A distressed teacher told us that the kids, during their recess, do not speak about anything else: “My mom could not wash our clothes because we had no water. That’s why I did not come to school…” “In my neighborhood we have had no power for two weeks…” “Yesterday a missile fell on my neighbor’s house and many died. I saw them from the balcony…” These are not conversation topics suitable for these little ones, but this has been their situation for the last 3 years.
They have forgotten about running around in the plaza and about the games in the playground; they take turns in guessing what weapons are being using during the bombardments; they collect figurines no longer, but rather bullets. When it is evening, the darkness suddenly interrupts their games and they are forced to go to bed very early due to lack of power. Startled by explosions and overcome by continuous fear, they find it difficult to go to sleep. They sleep peacefully only if they are nestled tightly within the arms of their mother, even though they are a bit grown up for it.
What to say about children who are sleeping under a tent on the sidewalk because they have lost their home? Or they move from one relative to another because they have lost their parents. For many of them the war will leave irreparable moral consequences and wounds.
Yet it is curious –and almost miraculous– they still want to smile. They have something special that shines in their eyes and makes them resemble angels. It is the light of faith, even though as a seed, which gives strength and courage to this people laboring under circumstances of martyrdom.
It so happened that a missile fell on a building where a family with 3 children lived, an episode which is repeated daily in Christian neighborhoods.
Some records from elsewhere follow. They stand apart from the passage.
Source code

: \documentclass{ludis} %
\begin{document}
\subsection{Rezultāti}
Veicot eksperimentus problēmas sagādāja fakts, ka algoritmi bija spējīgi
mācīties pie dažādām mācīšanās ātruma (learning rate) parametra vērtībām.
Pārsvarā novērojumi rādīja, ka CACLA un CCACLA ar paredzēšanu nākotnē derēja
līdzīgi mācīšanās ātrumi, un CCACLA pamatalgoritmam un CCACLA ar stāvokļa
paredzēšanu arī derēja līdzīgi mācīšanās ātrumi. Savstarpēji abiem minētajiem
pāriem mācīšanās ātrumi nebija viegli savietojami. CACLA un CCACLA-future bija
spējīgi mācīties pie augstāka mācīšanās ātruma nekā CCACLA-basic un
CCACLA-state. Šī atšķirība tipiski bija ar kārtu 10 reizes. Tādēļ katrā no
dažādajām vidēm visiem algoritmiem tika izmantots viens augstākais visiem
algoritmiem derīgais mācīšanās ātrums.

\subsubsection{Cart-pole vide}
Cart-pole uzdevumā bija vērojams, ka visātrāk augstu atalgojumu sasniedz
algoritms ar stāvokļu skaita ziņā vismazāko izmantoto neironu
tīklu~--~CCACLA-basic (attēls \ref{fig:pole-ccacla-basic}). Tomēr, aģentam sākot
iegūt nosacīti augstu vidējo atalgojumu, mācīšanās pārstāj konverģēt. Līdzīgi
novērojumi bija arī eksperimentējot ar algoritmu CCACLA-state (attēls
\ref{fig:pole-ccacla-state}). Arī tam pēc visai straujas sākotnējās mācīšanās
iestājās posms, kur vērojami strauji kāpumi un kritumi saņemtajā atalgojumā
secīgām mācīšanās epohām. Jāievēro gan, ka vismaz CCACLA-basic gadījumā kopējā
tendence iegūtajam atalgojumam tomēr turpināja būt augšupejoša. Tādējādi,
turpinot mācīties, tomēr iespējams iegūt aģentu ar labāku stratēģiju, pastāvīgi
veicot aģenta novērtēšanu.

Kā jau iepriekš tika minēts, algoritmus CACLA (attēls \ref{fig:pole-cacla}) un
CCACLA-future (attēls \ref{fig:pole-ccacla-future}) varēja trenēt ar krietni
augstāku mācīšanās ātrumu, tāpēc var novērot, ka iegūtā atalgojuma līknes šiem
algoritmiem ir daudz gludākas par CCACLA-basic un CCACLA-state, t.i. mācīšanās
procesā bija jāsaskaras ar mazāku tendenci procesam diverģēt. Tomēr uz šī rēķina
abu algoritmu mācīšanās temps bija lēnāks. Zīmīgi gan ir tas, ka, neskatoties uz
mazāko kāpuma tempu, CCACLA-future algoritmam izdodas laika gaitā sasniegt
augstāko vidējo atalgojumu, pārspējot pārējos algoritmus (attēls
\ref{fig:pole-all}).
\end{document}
No one was injured. Trembling, they began to clean and collect the debris. The youngest child whispered softly as he swept the glass fragments: “Thank God! Thank God!”
A 6 year old girl was hit by a stray bullet while she was playing at home. The bullet went through the window and entered into her arm, breaking the elbow. It missed the vital organs by a few centimeters. They attended to her and put a bandage. Her mother, seeking to comfort her in her pain, said, “Did you see how Jesus protected you? It was nothing. The bullet only broke your elbow.” The girl responded with radiant conviction: “I know that Jesus protected me, mom. It was he who diverted the bullet. That is why he has a hole in his hand”.
In a pastoral center, they prayed for peace with a group of children, and symbolically, they released two doves, predicting that they would fly to heaven and bring back the much desired peace in Aleppo … Since then, one of the children wakes up every morning with the question: “Mom, have the doves returned”? With each passing day, she keeps repeating the same question, distressed but with tireless hope: “Are you sure, mom, that they have not come back”?
The doves will come back bringing peace. And the children will see them.